After the flush completes, 500 random queries are done against the table. The same seed is used to generate the queries, therefore everything is found in the table.
$ ./bin/accumulo org.apache.accumulo.examples.client.RandomBatchScanner -s 7 instance zookeepers username password bloom_test 500 0 1000000000 50 20 exampleVis Generating 500 random queries...finished 96.19 lookups/sec 5.20 secs num results : 500 Generating 500 random queries...finished 102.35 lookups/sec 4.89 secs num results : 500
Below another 500 queries are performed, using a different seed which results in nothing being found. In this case the lookups are much faster because of the bloom filters.
$ ../bin/accumulo org.apache.accumulo.examples.client.RandomBatchScanner -s 8 instance zookeepers username password bloom_test 500 0 1000000000 50 20 exampleVis Generating 500 random queries...finished 2212.39 lookups/sec 0.23 secs num results : 0 Did not find 500 rows Generating 500 random queries...finished 4464.29 lookups/sec 0.11 secs num results : 0 Did not find 500 rows
Bloom filters can also speed up lookups for entries that exist. In accumulo data is divided into tablets and each tablet has multiple map files. Every lookup in accumulo goes to a specific tablet where a lookup is done on each map file in the tablet. So if a tablet has three map files, lookup performance can be three times slower than a tablet with one map file. However if the map files contain unique sets of data, then bloom filters can help eliminate map files that do not contain the row being looked up. To illustrate this two identical tables were created using the following process. One table had bloom filters, the other did not. Also the major compaction ratio was increased to prevent the files from being compacted into one file.

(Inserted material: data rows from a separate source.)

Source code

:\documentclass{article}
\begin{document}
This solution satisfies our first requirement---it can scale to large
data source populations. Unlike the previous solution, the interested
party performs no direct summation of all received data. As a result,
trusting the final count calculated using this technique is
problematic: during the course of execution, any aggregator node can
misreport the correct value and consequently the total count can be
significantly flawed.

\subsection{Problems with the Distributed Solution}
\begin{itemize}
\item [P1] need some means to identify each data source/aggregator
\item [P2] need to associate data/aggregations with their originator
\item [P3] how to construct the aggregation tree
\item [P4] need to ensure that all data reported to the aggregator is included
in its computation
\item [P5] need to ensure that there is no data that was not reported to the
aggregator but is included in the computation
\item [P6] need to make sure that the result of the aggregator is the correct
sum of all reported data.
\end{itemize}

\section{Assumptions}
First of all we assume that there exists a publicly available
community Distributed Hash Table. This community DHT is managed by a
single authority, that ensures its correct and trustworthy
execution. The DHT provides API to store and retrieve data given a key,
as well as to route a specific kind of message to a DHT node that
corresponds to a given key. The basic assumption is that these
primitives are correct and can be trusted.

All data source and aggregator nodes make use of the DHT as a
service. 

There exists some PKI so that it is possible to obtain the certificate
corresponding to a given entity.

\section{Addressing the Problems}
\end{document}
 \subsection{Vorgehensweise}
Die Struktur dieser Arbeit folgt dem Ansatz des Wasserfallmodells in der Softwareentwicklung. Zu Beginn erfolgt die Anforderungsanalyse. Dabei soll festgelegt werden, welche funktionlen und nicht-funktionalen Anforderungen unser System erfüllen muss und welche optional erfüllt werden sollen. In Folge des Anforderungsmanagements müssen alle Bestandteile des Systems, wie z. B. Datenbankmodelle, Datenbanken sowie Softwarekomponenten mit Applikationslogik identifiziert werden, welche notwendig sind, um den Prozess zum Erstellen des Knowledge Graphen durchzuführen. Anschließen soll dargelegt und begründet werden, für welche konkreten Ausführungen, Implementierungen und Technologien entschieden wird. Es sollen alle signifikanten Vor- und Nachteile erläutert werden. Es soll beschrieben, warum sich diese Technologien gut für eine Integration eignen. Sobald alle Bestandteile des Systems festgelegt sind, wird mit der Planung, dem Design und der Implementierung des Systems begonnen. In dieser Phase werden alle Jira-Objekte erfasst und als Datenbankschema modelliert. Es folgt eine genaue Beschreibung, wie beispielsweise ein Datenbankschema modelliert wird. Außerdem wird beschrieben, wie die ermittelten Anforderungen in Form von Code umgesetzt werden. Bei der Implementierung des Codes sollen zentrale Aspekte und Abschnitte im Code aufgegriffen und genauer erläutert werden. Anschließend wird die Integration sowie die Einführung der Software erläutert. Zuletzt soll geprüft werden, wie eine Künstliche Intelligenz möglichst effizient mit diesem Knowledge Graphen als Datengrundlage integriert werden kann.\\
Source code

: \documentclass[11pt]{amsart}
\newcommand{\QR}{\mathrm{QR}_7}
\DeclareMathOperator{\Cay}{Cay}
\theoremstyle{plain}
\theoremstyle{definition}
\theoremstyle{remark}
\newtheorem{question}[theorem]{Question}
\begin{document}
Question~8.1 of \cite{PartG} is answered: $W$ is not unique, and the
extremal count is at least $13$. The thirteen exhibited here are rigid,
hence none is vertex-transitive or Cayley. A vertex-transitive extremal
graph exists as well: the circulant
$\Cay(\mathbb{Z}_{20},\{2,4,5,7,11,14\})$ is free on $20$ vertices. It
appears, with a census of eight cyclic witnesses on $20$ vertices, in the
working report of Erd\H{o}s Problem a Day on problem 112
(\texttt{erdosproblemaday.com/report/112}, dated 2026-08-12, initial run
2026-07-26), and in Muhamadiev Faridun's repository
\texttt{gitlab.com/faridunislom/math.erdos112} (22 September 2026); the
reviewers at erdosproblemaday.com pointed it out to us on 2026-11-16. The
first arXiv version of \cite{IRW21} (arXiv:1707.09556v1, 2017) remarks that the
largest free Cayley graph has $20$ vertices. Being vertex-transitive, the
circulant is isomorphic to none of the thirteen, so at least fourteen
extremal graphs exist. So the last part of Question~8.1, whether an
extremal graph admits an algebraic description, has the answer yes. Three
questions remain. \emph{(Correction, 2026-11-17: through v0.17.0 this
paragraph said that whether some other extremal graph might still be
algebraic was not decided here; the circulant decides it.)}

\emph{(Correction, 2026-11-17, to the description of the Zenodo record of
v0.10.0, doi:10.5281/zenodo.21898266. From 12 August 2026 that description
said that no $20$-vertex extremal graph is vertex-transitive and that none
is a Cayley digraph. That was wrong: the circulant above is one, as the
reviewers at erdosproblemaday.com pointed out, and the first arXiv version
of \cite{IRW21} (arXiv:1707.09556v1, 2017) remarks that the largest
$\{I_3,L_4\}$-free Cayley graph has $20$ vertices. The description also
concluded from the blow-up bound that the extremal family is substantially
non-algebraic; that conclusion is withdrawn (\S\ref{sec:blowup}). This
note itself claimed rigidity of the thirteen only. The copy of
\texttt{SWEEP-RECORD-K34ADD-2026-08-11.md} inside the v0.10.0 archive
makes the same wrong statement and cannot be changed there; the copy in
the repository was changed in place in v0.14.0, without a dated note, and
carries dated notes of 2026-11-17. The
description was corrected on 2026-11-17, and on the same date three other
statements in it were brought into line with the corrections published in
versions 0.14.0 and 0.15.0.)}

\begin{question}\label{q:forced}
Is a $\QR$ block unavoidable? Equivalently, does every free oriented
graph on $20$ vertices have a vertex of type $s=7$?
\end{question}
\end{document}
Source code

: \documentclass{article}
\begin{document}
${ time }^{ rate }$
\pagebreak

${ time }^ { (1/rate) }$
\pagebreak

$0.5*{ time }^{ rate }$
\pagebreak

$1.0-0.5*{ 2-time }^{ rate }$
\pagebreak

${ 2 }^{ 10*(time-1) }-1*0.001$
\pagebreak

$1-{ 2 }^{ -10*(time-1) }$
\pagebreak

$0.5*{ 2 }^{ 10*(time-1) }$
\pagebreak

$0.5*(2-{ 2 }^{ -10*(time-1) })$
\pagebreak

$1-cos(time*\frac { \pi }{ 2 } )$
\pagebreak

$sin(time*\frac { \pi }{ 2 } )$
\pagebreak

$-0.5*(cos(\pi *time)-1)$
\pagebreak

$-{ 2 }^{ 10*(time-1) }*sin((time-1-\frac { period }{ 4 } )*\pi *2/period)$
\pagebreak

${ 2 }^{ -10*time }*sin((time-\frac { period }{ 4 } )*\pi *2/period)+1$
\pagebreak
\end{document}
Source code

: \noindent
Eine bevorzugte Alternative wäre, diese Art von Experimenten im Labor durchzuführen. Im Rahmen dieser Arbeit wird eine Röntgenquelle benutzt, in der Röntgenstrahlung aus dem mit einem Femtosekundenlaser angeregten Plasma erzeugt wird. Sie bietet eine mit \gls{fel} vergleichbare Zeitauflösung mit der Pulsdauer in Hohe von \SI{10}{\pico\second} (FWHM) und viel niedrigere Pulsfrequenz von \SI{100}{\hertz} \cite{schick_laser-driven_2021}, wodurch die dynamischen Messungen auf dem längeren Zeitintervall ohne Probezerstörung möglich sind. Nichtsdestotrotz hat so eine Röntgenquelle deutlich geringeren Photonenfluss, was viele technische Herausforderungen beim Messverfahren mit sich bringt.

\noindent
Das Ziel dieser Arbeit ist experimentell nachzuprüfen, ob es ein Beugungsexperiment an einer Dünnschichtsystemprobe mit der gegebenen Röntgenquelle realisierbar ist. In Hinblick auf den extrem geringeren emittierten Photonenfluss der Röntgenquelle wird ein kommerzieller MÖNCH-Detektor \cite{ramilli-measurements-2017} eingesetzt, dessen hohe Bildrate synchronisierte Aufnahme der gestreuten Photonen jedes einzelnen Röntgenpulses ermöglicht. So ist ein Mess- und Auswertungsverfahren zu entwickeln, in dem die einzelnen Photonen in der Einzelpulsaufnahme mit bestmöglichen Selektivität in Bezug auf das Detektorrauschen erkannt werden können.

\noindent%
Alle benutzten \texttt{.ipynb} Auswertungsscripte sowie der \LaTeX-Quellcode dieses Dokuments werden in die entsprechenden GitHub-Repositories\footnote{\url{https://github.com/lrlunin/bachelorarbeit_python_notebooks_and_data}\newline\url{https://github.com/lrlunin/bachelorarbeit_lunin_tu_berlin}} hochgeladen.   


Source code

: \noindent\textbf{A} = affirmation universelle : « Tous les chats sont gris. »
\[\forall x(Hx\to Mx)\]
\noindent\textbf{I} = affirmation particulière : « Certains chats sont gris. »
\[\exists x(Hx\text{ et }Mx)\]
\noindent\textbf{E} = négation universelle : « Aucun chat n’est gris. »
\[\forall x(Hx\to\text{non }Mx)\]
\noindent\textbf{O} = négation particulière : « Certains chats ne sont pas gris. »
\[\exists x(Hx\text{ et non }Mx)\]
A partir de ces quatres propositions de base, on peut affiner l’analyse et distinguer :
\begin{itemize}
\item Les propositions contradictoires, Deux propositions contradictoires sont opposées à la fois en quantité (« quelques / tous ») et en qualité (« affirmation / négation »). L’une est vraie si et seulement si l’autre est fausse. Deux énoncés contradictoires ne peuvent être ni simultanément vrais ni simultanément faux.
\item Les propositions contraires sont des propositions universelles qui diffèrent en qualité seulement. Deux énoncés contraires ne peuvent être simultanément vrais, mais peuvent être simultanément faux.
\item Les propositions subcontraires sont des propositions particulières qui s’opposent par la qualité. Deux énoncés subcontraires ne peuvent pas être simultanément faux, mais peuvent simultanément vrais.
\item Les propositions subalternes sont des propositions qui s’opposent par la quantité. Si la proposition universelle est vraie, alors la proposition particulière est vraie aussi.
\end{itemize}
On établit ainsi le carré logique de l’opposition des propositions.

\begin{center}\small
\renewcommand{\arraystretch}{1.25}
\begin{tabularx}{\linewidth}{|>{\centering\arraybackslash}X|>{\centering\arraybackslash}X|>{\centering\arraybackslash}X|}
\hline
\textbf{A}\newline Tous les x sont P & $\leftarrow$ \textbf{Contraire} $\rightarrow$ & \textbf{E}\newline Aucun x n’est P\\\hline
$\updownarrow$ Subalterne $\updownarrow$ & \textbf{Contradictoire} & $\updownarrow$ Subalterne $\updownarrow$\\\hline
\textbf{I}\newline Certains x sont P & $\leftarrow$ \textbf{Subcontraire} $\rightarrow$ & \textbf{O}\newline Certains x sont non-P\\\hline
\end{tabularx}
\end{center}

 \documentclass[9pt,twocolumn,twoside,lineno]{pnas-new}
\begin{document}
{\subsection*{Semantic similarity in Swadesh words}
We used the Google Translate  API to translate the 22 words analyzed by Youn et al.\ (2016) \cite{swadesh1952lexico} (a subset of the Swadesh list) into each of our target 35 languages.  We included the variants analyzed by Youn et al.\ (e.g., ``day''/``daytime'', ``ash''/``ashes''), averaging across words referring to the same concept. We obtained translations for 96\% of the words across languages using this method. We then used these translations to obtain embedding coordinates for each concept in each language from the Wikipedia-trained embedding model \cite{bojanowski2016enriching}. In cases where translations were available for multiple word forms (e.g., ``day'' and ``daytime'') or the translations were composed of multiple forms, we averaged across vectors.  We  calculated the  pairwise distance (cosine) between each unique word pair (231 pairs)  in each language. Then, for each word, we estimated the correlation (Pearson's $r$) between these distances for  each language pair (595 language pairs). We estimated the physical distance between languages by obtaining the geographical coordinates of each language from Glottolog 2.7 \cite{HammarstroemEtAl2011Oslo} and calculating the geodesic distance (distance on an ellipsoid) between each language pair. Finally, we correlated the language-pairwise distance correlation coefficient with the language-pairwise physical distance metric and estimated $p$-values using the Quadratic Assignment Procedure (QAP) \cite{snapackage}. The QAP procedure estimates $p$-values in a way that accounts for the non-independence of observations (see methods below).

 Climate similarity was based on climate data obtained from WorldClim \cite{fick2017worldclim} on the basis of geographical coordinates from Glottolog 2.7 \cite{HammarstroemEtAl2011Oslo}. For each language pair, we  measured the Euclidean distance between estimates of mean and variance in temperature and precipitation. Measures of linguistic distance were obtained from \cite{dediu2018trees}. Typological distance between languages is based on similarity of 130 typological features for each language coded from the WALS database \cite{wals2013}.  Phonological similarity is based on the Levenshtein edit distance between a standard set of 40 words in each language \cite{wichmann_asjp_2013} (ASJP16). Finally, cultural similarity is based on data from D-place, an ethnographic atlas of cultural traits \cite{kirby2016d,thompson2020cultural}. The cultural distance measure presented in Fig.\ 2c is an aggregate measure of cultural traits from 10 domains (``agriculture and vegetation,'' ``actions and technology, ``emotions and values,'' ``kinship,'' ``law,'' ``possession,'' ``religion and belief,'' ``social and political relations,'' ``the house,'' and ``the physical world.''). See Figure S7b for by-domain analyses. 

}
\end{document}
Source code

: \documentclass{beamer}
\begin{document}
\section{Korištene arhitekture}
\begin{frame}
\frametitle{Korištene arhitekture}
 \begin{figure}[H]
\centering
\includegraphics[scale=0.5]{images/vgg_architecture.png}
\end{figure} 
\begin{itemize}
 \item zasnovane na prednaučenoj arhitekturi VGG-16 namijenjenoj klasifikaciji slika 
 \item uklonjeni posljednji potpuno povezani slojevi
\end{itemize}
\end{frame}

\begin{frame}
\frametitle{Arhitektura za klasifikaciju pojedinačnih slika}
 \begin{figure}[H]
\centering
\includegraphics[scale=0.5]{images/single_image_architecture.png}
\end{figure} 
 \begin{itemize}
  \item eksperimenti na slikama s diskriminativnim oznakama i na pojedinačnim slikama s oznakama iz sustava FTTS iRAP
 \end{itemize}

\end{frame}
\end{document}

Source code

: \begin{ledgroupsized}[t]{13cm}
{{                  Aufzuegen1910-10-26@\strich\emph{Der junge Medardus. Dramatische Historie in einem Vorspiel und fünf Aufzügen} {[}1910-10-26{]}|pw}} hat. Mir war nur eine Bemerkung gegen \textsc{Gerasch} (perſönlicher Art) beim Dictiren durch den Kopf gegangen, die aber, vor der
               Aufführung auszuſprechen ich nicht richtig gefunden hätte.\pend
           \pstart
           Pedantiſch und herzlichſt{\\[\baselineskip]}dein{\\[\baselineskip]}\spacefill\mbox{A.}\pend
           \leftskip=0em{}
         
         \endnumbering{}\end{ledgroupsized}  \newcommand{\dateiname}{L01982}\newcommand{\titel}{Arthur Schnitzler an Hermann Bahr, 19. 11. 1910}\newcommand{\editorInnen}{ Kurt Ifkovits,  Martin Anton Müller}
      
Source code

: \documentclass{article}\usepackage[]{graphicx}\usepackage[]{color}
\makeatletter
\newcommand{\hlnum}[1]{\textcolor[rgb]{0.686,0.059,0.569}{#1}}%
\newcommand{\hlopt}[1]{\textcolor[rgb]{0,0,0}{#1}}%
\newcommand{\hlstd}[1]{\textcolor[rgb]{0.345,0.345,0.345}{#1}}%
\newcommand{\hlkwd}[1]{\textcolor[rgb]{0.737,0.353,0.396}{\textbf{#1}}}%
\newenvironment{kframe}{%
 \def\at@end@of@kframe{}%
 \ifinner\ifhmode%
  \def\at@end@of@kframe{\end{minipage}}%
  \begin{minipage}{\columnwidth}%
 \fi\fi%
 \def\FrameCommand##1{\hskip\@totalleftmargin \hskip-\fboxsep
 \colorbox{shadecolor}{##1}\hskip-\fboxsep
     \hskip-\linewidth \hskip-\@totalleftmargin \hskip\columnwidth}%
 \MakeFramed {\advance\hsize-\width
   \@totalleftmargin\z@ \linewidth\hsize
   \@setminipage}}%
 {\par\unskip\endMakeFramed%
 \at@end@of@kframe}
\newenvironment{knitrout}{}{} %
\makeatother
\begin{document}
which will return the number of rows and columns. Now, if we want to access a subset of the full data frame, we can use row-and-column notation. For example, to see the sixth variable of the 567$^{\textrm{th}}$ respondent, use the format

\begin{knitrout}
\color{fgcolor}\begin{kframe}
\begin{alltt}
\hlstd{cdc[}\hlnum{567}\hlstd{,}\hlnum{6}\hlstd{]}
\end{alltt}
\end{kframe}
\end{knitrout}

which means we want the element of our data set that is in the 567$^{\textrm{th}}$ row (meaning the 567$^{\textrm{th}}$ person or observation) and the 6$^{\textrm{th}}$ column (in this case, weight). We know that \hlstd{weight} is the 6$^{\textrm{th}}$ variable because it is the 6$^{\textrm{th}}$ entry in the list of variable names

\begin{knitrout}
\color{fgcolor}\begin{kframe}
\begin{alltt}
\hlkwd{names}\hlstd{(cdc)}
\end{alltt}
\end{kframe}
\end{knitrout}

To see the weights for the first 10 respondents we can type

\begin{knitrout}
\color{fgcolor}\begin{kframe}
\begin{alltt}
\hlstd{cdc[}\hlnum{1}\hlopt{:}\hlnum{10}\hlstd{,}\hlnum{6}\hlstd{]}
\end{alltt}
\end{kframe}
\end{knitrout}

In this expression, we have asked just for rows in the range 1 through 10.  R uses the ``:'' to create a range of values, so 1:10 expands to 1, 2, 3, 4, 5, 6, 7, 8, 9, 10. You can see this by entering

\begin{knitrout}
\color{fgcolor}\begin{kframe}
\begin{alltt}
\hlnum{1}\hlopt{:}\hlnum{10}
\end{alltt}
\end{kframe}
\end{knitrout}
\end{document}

- Insert 1 million entries using RandomBatchWriter with a seed of 7
- Flush the table using the shell
- Insert 1 million entries using RandomBatchWriter with a seed of 8
- Flush the table using the shell
- Insert 1 million entries using RandomBatchWriter with a seed of 9
- Flush the table using the shell
After following the above steps, each table will have a tablet with three map files. Each map file will contain 1 million entries generated with a different seed.
Below 500 lookups are done against the table without bloom filters using random NG seed 7. Even though only one map file will likely contain entries for this seed, all map files will be interrogated.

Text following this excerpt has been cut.